_Records from a data source_:

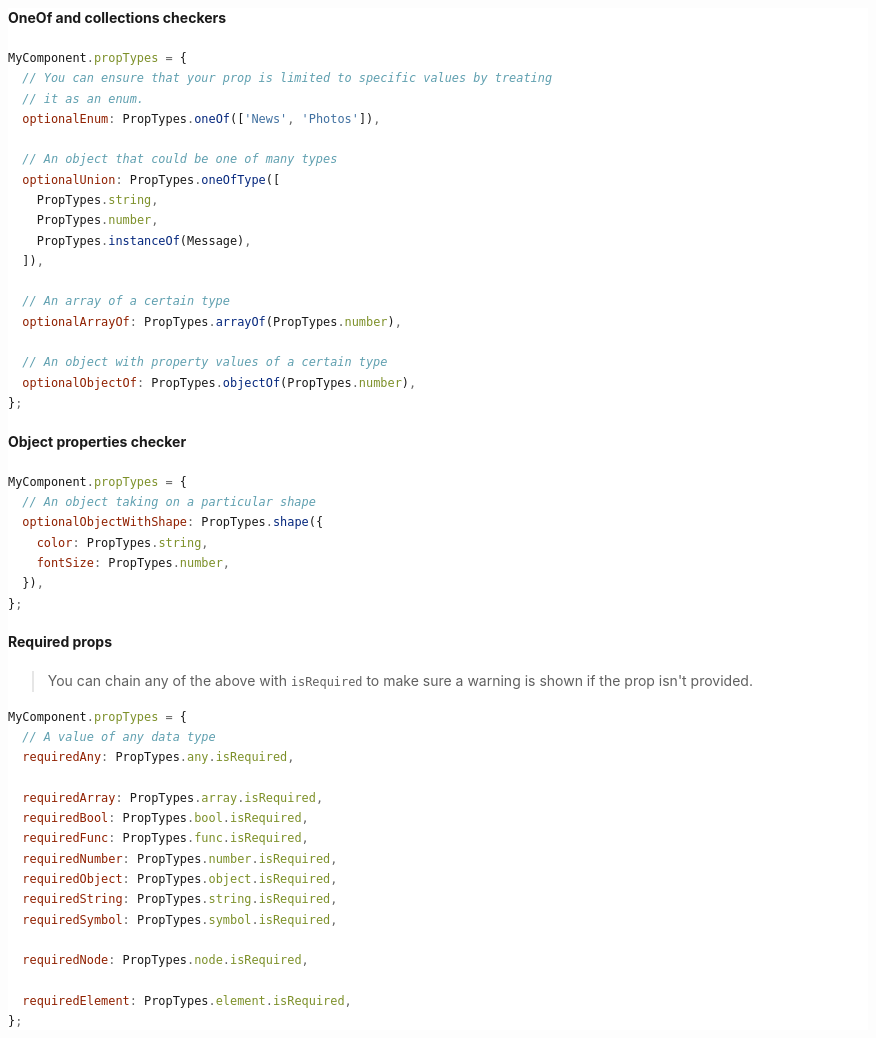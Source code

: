 

#### OneOf and collections checkers

```js
MyComponent.propTypes = {
  // You can ensure that your prop is limited to specific values by treating
  // it as an enum.
  optionalEnum: PropTypes.oneOf(['News', 'Photos']),

  // An object that could be one of many types
  optionalUnion: PropTypes.oneOfType([
    PropTypes.string,
    PropTypes.number,
    PropTypes.instanceOf(Message),
  ]),

  // An array of a certain type
  optionalArrayOf: PropTypes.arrayOf(PropTypes.number),

  // An object with property values of a certain type
  optionalObjectOf: PropTypes.objectOf(PropTypes.number),
};
```



#### Object properties checker

```js
MyComponent.propTypes = {
  // An object taking on a particular shape
  optionalObjectWithShape: PropTypes.shape({
    color: PropTypes.string,
    fontSize: PropTypes.number,
  }),
};
```



#### Required props

> You can chain any of the above with `isRequired` to make sure a warning is shown if the prop isn't provided.

```js
MyComponent.propTypes = {
  // A value of any data type
  requiredAny: PropTypes.any.isRequired,

  requiredArray: PropTypes.array.isRequired,
  requiredBool: PropTypes.bool.isRequired,
  requiredFunc: PropTypes.func.isRequired,
  requiredNumber: PropTypes.number.isRequired,
  requiredObject: PropTypes.object.isRequired,
  requiredString: PropTypes.string.isRequired,
  requiredSymbol: PropTypes.symbol.isRequired,

  requiredNode: PropTypes.node.isRequired,

  requiredElement: PropTypes.element.isRequired,
};
```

_Task objective_: The answer must be an exact copy of the entries, with the pictures omitted.

_Solution to the problem_:
Source code

: 

#### OneOf and collections checkers

```js
MyComponent.propTypes = {
  // You can ensure that your prop is limited to specific values by treating
  // it as an enum.
  optionalEnum: PropTypes.oneOf(['News', 'Photos']),

  // An object that could be one of many types
  optionalUnion: PropTypes.oneOfType([
    PropTypes.string,
    PropTypes.number,
    PropTypes.instanceOf(Message),
  ]),

  // An array of a certain type
  optionalArrayOf: PropTypes.arrayOf(PropTypes.number),

  // An object with property values of a certain type
  optionalObjectOf: PropTypes.objectOf(PropTypes.number),
};
```



#### Object properties checker

```js
MyComponent.propTypes = {
  // An object taking on a particular shape
  optionalObjectWithShape: PropTypes.shape({
    color: PropTypes.string,
    fontSize: PropTypes.number,
  }),
};
```



#### Required props

> You can chain any of the above with `isRequired` to make sure a warning is shown if the prop isn't provided.

```js
MyComponent.propTypes = {
  // A value of any data type
  requiredAny: PropTypes.any.isRequired,

  requiredArray: PropTypes.array.isRequired,
  requiredBool: PropTypes.bool.isRequired,
  requiredFunc: PropTypes.func.isRequired,
  requiredNumber: PropTypes.number.isRequired,
  requiredObject: PropTypes.object.isRequired,
  requiredString: PropTypes.string.isRequired,
  requiredSymbol: PropTypes.symbol.isRequired,

  requiredNode: PropTypes.node.isRequired,

  requiredElement: PropTypes.element.isRequired,
};
```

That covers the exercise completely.